In conclusion, patients’ attitudes relating to vaccine acceptance or hesitancy vary according to the national COVID-19 epidemic curve, represented by number of deaths and cases. Though patients with RMDs as a group show high levels of vaccine acceptance, different attitudes are identified when comparing diagnoses, possibly due to the specific nature of each condition, the patients’ understanding of their disease and the risk perception of each particular group. Finally, this study shows high acceptance of an emergency use vaccine among patients with RMDs, which is consistent with historical acceptance of fully approved vaccines.
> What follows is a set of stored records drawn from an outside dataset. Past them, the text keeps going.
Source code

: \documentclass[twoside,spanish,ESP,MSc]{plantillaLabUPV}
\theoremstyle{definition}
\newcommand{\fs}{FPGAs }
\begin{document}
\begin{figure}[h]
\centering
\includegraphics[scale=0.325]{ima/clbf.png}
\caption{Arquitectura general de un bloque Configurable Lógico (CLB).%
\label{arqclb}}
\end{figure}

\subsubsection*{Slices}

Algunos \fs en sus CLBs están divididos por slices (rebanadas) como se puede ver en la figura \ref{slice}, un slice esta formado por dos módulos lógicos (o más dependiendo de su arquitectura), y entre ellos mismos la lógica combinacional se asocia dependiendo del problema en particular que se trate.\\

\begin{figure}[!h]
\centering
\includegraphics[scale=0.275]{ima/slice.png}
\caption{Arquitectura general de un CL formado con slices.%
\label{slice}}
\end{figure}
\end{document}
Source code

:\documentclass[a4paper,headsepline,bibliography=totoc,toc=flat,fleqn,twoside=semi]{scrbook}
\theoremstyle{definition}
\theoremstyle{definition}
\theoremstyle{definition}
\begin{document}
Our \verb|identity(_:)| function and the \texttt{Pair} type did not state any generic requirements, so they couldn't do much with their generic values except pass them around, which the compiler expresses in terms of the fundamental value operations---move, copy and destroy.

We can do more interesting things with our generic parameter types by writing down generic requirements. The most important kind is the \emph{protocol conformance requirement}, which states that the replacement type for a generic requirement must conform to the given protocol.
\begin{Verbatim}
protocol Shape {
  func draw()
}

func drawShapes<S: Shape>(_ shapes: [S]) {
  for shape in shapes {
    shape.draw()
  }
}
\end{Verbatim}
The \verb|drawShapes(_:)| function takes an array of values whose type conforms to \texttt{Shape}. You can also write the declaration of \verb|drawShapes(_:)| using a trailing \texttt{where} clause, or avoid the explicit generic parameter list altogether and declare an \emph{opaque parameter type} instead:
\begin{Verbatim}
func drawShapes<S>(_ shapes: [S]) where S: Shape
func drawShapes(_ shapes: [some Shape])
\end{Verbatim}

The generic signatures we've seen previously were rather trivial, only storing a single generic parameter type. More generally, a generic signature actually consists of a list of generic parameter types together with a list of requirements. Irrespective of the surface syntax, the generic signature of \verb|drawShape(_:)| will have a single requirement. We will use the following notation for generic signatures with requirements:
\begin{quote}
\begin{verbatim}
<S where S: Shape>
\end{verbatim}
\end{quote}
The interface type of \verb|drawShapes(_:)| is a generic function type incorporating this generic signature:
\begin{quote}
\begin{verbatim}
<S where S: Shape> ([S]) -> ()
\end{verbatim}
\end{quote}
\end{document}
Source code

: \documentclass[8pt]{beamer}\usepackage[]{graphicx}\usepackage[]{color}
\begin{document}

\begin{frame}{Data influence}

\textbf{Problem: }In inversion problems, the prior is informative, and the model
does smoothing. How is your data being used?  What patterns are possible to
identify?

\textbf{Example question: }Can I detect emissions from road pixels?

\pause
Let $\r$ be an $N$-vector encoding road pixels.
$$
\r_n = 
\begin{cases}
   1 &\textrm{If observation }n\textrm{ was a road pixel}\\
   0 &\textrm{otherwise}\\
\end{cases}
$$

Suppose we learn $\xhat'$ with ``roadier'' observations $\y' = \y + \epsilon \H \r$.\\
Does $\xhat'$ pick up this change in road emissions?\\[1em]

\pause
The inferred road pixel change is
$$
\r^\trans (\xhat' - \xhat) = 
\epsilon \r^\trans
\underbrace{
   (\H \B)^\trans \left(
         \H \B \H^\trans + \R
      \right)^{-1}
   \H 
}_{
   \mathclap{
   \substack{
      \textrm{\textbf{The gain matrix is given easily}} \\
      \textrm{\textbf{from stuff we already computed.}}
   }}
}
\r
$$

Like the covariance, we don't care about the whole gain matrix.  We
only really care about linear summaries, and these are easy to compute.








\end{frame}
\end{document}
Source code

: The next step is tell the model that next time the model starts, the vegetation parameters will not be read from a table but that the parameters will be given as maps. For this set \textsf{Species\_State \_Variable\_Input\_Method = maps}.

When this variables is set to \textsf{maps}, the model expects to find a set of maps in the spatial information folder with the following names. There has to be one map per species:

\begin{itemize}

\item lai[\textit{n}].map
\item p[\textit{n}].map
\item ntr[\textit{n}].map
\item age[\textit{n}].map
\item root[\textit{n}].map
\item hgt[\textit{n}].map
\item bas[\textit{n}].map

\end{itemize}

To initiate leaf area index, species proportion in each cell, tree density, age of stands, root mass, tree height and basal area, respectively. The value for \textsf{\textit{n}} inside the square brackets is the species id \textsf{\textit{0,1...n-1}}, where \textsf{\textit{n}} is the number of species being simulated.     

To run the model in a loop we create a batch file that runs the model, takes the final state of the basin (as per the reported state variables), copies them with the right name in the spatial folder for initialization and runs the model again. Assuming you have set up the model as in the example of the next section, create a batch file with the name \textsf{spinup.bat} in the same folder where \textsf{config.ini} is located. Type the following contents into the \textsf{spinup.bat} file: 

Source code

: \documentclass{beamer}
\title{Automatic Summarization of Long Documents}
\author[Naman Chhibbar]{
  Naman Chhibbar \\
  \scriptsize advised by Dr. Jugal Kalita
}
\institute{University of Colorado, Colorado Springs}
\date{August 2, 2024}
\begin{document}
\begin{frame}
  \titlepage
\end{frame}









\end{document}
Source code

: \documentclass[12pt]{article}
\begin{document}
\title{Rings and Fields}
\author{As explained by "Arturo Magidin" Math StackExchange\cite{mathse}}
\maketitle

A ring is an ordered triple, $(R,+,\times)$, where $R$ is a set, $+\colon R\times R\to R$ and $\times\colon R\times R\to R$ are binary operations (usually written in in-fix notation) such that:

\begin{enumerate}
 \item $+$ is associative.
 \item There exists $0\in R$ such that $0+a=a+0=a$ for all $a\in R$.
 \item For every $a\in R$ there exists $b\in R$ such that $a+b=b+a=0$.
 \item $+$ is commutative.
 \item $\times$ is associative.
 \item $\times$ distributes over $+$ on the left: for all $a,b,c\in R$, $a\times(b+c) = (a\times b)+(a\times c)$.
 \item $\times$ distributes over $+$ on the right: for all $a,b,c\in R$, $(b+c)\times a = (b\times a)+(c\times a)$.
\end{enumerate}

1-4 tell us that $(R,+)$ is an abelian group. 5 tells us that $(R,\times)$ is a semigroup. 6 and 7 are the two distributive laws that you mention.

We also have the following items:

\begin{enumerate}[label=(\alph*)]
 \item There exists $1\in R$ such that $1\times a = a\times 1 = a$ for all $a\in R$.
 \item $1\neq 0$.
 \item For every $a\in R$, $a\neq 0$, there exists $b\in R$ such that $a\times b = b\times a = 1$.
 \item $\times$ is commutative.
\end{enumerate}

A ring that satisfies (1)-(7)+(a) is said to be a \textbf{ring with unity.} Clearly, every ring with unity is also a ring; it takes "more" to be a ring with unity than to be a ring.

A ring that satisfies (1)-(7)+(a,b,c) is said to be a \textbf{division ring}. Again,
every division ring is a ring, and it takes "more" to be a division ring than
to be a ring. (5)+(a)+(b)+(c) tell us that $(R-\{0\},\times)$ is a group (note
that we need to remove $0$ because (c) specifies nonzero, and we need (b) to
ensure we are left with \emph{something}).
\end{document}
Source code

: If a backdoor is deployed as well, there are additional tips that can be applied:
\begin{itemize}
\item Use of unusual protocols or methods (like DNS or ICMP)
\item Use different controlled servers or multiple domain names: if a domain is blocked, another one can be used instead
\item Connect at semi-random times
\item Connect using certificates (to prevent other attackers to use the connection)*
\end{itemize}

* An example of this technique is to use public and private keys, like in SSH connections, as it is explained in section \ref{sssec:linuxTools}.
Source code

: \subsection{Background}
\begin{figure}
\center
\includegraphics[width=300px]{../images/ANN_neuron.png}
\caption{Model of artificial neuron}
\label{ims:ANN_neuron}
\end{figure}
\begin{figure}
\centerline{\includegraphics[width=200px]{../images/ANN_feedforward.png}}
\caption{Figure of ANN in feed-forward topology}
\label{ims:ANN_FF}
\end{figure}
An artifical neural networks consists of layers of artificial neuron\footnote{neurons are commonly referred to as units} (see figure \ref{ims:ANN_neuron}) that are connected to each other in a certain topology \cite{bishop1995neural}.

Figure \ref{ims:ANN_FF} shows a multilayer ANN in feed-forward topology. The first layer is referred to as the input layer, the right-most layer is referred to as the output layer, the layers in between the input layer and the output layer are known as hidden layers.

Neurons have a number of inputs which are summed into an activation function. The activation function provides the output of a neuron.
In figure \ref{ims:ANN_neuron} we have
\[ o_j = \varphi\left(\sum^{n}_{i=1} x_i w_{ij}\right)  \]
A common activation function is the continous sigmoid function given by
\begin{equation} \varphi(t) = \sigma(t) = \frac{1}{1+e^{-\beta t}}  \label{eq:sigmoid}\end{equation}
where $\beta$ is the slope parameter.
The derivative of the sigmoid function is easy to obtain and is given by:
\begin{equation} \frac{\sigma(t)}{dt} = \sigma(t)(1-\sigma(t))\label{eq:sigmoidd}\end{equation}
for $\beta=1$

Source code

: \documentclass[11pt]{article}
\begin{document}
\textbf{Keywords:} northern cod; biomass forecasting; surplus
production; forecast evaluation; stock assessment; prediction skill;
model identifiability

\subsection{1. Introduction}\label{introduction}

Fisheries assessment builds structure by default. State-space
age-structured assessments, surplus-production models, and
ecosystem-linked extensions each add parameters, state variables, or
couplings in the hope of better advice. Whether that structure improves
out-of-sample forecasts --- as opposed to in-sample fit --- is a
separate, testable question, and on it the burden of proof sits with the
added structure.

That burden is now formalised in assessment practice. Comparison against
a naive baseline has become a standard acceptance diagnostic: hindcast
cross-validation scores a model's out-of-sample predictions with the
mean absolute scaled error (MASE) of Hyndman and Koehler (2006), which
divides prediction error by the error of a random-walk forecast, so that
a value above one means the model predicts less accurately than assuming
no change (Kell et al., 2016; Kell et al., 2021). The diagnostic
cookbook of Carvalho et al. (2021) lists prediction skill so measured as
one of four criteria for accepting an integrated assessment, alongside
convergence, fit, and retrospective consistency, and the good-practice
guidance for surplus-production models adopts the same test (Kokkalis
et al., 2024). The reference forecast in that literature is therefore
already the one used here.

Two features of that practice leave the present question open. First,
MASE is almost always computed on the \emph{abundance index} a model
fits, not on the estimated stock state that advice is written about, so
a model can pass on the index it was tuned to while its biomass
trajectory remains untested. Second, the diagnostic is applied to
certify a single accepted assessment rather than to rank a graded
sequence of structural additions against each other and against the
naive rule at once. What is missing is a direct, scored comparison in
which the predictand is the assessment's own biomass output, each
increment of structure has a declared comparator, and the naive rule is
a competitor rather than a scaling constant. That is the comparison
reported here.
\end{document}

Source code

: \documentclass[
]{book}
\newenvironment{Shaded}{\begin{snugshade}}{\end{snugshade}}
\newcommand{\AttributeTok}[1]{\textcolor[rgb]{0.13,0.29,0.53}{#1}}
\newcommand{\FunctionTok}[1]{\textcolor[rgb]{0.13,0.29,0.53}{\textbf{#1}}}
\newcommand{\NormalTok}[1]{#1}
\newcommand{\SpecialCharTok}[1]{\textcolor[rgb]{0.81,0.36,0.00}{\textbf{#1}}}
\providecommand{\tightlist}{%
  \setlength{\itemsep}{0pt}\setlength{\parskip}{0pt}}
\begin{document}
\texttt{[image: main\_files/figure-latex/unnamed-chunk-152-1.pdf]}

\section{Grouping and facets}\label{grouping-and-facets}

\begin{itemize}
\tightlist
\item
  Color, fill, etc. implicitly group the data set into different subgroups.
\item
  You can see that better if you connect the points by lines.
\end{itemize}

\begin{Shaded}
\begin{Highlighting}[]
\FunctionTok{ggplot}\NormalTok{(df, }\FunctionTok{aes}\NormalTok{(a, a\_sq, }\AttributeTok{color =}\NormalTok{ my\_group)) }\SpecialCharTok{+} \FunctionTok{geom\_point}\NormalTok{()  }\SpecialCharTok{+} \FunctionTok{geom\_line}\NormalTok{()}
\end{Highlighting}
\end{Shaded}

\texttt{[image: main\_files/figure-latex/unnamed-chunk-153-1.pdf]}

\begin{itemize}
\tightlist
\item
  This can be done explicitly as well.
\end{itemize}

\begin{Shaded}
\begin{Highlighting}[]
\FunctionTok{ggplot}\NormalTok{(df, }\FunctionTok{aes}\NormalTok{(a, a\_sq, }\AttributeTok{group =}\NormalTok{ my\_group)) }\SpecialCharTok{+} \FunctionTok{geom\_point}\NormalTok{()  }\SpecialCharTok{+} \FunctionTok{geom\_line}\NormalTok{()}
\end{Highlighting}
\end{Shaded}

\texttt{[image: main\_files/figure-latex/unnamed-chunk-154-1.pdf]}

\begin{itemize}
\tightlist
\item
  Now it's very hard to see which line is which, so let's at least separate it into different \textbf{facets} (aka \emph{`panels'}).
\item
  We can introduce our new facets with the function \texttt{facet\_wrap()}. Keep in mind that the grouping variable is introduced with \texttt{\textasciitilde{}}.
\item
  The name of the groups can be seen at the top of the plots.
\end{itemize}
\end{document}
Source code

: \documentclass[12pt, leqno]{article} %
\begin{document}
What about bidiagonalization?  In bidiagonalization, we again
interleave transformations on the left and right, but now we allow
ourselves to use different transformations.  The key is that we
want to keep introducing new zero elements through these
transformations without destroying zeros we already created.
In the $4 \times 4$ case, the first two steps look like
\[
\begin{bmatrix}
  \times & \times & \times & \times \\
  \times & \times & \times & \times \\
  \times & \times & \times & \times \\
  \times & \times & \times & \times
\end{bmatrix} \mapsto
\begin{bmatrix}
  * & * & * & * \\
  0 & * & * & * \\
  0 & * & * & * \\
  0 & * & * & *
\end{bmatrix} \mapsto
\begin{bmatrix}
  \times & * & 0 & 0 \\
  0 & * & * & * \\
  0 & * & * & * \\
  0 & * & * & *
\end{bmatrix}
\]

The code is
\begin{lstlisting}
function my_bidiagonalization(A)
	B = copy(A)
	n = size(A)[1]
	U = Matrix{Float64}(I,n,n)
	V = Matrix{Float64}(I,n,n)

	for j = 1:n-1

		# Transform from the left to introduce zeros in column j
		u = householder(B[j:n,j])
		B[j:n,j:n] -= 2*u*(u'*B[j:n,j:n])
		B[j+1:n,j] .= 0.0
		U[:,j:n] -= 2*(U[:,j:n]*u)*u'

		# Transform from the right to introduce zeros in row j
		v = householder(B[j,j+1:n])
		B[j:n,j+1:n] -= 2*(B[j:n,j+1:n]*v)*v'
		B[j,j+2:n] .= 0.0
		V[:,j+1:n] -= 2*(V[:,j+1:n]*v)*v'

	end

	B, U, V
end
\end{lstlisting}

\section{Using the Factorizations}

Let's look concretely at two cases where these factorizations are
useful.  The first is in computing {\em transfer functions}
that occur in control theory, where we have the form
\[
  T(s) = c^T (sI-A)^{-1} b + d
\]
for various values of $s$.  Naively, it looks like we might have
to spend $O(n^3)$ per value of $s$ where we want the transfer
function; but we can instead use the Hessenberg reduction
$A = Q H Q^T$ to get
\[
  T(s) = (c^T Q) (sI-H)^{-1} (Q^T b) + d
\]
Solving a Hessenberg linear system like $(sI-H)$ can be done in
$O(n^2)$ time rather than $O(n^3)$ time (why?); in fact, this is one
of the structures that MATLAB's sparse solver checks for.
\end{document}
Additionally, this study has clinical relevance and actionability since the results can be used to update the Mexican guides and recommendations for the management of rheumatic diseases. Similar updates have been previously made by the EULAR [5, 33], which to our knowledge are the only existing guides which include patient participation and preference in their elaboration. Updated guides should consider the fluctuating nature of the pandemic, the appearance of endemic variants, and the need for boosters for the general population and for vulnerable patients. Importantly, the discrepancies shown between diagnoses highlights the importance of specific guidance for different patient populations, taking into consideration their unique concerns and needs, and how their understanding of their conditions affects patients’ views of vaccines in general. Improved guides that include the patients’ perspectives will be helpful for the rheumatologists’ daily clinical practice.